DEAR ABBY: I hope you can help with an etiquette question. With same-sex marriage becoming more commonplace, how should I address a letter to a same-sex couple?

Example: Now that Ellen DeGeneres has married Portia de Rossi, would I write to “Mrs. and Mrs. Ellen DeGeneres”? “The Ellen DeGeneres Family”? or “Ellen and Portia DeGeneres”? None of the manners books that I have checked has been able to provide an answer, and I have not seen the issue in print. What do you think? – STRAIGHT, NOT NARROW IN GLENDALE, ARIZ.
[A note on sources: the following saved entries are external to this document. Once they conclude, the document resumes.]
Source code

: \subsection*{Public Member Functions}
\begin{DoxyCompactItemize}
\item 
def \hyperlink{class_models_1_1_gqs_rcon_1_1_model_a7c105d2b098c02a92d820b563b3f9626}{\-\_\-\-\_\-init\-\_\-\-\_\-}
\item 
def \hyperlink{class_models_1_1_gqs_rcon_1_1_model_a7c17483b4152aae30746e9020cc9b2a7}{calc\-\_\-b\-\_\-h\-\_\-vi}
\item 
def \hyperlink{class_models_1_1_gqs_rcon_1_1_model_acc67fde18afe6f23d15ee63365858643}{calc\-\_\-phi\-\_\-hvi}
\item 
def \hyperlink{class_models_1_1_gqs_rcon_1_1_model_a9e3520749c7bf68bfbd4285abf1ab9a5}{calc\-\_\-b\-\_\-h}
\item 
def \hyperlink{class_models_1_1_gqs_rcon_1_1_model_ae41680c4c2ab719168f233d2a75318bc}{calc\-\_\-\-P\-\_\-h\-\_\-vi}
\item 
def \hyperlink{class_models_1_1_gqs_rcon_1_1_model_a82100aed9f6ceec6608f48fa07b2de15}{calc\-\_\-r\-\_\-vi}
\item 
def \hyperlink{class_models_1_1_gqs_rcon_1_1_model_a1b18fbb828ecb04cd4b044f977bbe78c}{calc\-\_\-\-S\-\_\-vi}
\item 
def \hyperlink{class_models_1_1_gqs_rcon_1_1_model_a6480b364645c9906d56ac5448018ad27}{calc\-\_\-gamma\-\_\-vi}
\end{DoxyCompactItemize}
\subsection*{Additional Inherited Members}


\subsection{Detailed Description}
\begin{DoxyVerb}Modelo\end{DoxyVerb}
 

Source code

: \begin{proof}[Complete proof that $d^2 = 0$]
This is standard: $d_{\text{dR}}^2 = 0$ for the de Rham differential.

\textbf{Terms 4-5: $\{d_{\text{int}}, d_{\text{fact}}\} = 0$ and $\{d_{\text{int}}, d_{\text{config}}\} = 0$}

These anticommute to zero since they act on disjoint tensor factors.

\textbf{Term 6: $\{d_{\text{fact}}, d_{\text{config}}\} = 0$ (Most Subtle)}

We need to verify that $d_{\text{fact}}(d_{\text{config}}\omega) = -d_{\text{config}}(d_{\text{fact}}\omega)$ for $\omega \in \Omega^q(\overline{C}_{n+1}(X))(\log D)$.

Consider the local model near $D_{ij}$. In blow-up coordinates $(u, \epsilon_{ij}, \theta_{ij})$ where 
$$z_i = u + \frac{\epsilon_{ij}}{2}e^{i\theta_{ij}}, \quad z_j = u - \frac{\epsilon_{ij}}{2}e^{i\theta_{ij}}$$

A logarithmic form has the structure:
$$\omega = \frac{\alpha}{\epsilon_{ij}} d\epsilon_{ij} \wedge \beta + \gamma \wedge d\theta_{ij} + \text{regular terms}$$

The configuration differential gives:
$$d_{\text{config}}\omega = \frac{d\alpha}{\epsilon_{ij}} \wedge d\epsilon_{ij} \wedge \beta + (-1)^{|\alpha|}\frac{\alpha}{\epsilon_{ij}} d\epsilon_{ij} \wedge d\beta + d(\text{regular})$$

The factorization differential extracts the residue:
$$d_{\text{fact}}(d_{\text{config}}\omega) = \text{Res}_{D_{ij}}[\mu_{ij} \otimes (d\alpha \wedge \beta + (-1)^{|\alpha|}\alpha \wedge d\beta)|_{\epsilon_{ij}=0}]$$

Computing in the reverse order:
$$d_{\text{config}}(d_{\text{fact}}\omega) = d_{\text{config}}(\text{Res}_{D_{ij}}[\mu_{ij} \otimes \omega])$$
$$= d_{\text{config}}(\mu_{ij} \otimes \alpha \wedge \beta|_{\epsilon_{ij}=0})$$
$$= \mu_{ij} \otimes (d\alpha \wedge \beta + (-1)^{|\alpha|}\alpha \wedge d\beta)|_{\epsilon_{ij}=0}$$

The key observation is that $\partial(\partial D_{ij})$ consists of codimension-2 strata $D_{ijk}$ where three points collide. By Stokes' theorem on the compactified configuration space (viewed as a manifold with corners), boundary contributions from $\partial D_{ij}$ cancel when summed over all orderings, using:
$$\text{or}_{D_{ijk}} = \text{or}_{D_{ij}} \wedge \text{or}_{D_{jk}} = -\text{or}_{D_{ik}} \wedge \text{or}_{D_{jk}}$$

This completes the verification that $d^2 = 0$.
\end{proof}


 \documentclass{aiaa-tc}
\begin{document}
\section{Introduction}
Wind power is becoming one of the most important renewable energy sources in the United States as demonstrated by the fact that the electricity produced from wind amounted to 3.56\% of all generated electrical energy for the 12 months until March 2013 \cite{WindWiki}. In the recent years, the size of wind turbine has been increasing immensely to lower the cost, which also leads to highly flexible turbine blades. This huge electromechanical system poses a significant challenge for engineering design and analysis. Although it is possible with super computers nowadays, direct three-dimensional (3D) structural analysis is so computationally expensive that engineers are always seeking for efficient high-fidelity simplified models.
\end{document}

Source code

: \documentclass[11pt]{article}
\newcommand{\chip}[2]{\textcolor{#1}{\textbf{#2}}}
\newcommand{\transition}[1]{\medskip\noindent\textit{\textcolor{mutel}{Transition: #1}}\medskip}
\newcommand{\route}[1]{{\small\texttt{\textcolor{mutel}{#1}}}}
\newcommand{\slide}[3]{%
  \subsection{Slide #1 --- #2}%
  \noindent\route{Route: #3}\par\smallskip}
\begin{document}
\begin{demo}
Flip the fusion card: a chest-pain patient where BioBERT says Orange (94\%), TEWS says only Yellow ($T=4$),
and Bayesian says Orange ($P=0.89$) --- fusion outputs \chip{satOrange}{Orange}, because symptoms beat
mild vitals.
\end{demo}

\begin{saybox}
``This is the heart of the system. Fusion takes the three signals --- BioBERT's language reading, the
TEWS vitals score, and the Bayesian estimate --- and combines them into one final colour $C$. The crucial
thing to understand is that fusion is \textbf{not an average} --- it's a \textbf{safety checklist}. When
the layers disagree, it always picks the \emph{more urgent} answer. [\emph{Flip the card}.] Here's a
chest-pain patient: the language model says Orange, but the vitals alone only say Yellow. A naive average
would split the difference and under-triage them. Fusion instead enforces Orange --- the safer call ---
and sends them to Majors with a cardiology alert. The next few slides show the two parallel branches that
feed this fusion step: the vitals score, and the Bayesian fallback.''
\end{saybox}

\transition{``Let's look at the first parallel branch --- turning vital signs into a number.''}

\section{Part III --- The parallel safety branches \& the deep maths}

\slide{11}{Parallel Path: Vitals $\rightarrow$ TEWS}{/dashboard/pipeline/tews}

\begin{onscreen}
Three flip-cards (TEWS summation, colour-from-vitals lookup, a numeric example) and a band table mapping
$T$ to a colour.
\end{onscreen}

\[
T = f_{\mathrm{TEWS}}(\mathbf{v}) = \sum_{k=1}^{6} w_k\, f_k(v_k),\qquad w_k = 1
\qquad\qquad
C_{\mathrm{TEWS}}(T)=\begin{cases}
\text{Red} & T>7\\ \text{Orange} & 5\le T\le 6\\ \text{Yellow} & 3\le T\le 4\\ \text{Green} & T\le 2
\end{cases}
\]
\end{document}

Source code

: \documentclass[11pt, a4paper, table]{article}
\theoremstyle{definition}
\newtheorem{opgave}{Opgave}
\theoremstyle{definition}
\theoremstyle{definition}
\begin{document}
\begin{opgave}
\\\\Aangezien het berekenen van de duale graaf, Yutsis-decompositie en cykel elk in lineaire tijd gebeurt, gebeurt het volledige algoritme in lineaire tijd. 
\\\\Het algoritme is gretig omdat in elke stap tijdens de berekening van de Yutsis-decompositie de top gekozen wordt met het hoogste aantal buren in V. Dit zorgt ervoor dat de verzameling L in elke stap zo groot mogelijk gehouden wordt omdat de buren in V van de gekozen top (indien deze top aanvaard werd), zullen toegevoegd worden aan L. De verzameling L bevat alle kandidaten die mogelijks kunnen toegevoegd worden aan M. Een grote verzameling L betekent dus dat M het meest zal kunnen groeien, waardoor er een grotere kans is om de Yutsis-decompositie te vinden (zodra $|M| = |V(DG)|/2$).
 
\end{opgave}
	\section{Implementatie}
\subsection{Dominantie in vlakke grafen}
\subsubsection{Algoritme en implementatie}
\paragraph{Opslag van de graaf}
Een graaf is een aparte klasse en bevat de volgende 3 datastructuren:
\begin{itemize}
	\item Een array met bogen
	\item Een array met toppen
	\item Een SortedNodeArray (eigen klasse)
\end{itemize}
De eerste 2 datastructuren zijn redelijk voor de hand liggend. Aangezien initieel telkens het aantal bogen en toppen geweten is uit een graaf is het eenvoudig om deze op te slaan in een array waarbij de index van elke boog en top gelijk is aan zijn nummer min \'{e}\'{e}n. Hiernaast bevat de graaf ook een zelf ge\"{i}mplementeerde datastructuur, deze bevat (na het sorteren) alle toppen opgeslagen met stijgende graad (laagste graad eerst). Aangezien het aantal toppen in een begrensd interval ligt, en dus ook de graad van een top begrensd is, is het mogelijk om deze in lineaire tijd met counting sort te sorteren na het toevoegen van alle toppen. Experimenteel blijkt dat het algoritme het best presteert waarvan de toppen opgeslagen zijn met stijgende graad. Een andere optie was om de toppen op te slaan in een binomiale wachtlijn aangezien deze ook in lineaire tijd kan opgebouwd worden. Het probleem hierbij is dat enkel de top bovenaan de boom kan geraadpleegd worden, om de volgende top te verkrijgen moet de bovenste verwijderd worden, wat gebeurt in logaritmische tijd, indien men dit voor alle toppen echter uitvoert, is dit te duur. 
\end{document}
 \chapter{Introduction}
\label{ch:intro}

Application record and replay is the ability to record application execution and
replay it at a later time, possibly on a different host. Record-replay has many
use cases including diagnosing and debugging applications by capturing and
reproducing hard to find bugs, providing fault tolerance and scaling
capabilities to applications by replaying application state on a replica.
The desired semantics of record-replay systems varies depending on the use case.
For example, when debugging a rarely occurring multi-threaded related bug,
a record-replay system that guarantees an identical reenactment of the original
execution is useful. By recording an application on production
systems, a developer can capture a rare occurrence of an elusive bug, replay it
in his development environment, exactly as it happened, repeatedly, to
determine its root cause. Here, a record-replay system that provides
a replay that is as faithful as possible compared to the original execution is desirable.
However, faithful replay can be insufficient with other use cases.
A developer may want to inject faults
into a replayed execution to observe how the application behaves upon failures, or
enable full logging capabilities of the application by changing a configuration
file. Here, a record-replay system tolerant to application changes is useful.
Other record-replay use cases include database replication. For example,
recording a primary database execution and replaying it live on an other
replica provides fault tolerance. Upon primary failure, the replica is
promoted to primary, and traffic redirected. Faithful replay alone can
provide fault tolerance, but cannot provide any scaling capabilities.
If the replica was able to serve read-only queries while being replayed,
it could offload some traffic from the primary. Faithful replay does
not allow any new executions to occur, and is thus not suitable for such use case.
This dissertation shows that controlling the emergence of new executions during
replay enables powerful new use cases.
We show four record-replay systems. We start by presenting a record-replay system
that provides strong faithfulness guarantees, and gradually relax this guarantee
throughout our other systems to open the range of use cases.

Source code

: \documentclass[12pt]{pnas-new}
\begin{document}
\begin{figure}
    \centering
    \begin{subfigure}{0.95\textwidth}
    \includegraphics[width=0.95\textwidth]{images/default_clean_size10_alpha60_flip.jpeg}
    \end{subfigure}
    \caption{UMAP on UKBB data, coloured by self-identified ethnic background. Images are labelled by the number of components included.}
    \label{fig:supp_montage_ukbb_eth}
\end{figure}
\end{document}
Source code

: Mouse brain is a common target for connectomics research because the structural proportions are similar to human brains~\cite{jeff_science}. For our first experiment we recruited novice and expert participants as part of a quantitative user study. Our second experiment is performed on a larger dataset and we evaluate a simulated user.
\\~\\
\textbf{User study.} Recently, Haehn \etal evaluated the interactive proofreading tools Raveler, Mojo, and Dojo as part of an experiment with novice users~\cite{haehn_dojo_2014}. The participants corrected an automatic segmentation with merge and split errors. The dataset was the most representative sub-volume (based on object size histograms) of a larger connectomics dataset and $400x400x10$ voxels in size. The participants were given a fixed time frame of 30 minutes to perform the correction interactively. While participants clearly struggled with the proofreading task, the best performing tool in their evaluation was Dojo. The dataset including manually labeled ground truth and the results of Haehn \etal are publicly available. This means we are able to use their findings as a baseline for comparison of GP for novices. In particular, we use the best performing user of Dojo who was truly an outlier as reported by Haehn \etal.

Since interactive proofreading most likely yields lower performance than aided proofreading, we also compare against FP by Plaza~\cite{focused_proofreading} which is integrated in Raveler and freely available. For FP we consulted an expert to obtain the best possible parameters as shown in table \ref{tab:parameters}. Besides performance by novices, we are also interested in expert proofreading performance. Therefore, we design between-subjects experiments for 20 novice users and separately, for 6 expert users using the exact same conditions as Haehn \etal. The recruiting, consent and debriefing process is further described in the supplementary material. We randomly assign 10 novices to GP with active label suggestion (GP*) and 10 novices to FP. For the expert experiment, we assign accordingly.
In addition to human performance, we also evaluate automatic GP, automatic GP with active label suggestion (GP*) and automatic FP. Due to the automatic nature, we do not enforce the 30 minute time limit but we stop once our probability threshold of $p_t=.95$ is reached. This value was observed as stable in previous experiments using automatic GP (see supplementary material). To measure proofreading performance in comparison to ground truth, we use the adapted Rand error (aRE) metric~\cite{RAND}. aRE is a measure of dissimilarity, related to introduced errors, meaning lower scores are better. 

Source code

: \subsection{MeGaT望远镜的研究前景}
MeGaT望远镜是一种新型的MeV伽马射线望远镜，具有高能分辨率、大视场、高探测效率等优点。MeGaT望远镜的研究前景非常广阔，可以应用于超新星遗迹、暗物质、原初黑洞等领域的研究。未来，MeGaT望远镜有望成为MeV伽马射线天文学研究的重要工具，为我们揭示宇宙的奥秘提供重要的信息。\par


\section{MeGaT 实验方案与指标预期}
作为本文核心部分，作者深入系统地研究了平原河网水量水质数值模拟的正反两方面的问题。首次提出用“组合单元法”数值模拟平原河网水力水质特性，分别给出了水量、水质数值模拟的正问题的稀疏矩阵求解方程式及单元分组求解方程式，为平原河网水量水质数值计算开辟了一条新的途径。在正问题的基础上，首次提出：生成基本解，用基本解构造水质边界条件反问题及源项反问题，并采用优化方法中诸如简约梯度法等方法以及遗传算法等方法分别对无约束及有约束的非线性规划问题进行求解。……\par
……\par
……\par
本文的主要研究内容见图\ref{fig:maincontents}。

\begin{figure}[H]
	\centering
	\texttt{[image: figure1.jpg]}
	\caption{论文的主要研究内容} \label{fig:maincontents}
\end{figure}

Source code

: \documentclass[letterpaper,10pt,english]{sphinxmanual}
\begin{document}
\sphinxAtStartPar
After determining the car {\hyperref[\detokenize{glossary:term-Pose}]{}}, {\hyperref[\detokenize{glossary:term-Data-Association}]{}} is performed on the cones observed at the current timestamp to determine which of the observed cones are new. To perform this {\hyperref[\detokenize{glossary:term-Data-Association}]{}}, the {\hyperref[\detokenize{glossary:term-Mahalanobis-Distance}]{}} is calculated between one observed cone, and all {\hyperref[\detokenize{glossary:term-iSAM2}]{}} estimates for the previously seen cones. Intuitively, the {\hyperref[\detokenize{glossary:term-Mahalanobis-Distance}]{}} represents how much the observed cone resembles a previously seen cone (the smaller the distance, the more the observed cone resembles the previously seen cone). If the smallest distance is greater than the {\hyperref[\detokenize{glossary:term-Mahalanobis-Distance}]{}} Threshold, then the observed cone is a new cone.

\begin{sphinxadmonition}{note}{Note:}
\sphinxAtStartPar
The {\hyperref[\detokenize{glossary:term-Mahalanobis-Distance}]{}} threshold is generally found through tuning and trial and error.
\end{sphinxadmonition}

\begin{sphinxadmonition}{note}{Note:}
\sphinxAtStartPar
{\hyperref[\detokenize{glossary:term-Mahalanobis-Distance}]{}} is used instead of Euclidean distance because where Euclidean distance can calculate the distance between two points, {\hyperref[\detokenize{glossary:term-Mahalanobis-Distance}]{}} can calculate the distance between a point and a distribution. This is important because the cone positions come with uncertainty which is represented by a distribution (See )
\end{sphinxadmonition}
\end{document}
DEAR STRAIGHT, NOT NARROW:
Because this topic is so new, there isn’t one hard-and-fast answer to your question. Some couples keep or change their individual names, some join their names together with a hyphen, others select a name together and adopt it.

If you have a question about how a particular couple would prefer their mail to be addressed, my advice is to ask them.

DEAR ABBY: While I was visiting with a relative recently, she informed me that my late husband, “John,” who died several years ago, had been having an affair. I was so shocked, I did not respond.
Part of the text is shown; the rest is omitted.